→ **Source texts of formatted documents**

_ _ _ _ _ _ _

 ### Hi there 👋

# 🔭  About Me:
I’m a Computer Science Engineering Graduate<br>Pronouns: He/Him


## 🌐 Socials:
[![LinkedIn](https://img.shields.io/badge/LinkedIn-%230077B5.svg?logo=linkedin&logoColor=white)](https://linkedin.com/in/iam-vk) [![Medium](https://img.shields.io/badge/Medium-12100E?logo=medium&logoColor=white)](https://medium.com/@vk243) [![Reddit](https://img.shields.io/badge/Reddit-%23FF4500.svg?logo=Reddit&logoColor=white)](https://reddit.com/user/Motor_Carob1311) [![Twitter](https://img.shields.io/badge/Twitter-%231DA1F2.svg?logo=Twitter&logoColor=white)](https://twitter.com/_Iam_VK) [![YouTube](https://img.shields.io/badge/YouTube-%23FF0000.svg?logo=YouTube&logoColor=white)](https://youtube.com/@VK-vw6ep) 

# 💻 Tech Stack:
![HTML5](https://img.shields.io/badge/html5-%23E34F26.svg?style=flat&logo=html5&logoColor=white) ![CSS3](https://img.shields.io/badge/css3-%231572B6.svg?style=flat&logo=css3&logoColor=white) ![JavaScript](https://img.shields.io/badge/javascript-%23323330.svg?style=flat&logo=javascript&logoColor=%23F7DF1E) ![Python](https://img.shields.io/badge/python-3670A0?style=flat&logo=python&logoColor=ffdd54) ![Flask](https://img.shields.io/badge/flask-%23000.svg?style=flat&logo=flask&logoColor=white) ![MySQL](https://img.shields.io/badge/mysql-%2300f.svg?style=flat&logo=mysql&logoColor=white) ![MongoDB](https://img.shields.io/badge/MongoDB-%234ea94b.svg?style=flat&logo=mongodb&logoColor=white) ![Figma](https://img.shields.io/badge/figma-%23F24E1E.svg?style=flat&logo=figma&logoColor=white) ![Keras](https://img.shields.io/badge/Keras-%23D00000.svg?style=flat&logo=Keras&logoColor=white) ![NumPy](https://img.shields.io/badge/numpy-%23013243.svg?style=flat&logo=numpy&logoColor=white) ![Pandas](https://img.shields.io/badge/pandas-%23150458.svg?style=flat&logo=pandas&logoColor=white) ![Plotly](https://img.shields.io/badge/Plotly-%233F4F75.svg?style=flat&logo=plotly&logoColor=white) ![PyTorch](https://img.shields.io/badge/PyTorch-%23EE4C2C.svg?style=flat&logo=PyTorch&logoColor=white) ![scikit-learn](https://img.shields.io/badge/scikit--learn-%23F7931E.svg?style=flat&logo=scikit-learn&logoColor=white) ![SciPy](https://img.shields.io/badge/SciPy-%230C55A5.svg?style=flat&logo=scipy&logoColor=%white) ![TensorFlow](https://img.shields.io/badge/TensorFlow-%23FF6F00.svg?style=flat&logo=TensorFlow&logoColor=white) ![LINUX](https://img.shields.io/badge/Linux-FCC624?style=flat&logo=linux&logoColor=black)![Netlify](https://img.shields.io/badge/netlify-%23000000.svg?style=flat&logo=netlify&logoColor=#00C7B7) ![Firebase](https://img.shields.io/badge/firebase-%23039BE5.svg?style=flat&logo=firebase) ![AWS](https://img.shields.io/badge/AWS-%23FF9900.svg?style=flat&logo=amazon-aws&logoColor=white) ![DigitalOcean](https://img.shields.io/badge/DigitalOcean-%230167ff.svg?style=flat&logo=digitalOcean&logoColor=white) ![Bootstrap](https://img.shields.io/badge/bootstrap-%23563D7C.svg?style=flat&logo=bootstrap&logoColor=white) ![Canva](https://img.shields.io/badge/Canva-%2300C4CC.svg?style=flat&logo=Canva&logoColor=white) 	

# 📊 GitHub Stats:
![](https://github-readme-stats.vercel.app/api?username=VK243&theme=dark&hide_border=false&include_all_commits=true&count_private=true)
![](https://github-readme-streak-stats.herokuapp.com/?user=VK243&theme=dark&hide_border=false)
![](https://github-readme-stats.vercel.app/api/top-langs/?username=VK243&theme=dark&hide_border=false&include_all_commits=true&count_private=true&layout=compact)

_ _ _ _ _ _ _

→ **What you should do**
Every line above should be output exactly as it stands.

→ **Task output**
 ### Hi there 👋

# 🔭  About Me:
I’m a Computer Science Engineering Graduate<br>Pronouns: He/Him


## 🌐 Socials:
[![LinkedIn](https://img.shields.io/badge/LinkedIn-%230077B5.svg?logo=linkedin&logoColor=white)](https://linkedin.com/in/iam-vk) [![Medium](https://img.shields.io/badge/Medium-12100E?logo=medium&logoColor=white)](https://medium.com/@vk243) [![Reddit](https://img.shields.io/badge/Reddit-%23FF4500.svg?logo=Reddit&logoColor=white)](https://reddit.com/user/Motor_Carob1311) [![Twitter](https://img.shields.io/badge/Twitter-%231DA1F2.svg?logo=Twitter&logoColor=white)](https://twitter.com/_Iam_VK) [![YouTube](https://img.shields.io/badge/YouTube-%23FF0000.svg?logo=YouTube&logoColor=white)](https://youtube.com/@VK-vw6ep) 

# 💻 Tech Stack:
![HTML5](https://img.shields.io/badge/html5-%23E34F26.svg?style=flat&logo=html5&logoColor=white) ![CSS3](https://img.shields.io/badge/css3-%231572B6.svg?style=flat&logo=css3&logoColor=white) ![JavaScript](https://img.shields.io/badge/javascript-%23323330.svg?style=flat&logo=javascript&logoColor=%23F7DF1E) ![Python](https://img.shields.io/badge/python-3670A0?style=flat&logo=python&logoColor=ffdd54) ![Flask](https://img.shields.io/badge/flask-%23000.svg?style=flat&logo=flask&logoColor=white) ![MySQL](https://img.shields.io/badge/mysql-%2300f.svg?style=flat&logo=mysql&logoColor=white) ![MongoDB](https://img.shields.io/badge/MongoDB-%234ea94b.svg?style=flat&logo=mongodb&logoColor=white) ![Figma](https://img.shields.io/badge/figma-%23F24E1E.svg?style=flat&logo=figma&logoColor=white) ![Keras](https://img.shields.io/badge/Keras-%23D00000.svg?style=flat&logo=Keras&logoColor=white) ![NumPy](https://img.shields.io/badge/numpy-%23013243.svg?style=flat&logo=numpy&logoColor=white) ![Pandas](https://img.shields.io/badge/pandas-%23150458.svg?style=flat&logo=pandas&logoColor=white) ![Plotly](https://img.shields.io/badge/Plotly-%233F4F75.svg?style=flat&logo=plotly&logoColor=white) ![PyTorch](https://img.shields.io/badge/PyTorch-%23EE4C2C.svg?style=flat&logo=PyTorch&logoColor=white) ![scikit-learn](https://img.shields.io/badge/scikit--learn-%23F7931E.svg?style=flat&logo=scikit-learn&logoColor=white) ![SciPy](https://img.shields.io/badge/SciPy-%230C55A5.svg?style=flat&logo=scipy&logoColor=%white) ![TensorFlow](https://img.shields.io/badge/TensorFlow-%23FF6F00.svg?style=flat&logo=TensorFlow&logoColor=white) ![LINUX](https://img.shields.io/badge/Linux-FCC624?style=flat&logo=linux&logoColor=black)![Netlify](https://img.shields.io/badge/netlify-%23000000.svg?style=flat&logo=netlify&logoColor=#00C7B7) ![Firebase](https://img.shields.io/badge/firebase-%23039BE5.svg?style=flat&logo=firebase) ![AWS](https://img.shields.io/badge/AWS-%23FF9900.svg?style=flat&logo=amazon-aws&logoColor=white) ![DigitalOcean](https://img.shields.io/badge/DigitalOcean-%230167ff.svg?style=flat&logo=digitalOcean&logoColor=white) ![Bootstrap](https://img.shields.io/badge/bootstrap-%23563D7C.svg?style=flat&logo=bootstrap&logoColor=white) ![Canva](https://img.shields.io/badge/Canva-%2300C4CC.svg?style=flat&logo=Canva&logoColor=white) 	

# 📊 GitHub Stats:
![](https://github-readme-stats.vercel.app/api?username=VK243&theme=dark&hide_border=false&include_all_commits=true&count_private=true)
![](https://github-readme-streak-stats.herokuapp.com/?user=VK243&theme=dark&hide_border=false)
![](https://github-readme-stats.vercel.app/api/top-langs/?username=VK243&theme=dark&hide_border=false&include_all_commits=true&count_private=true&layout=compact)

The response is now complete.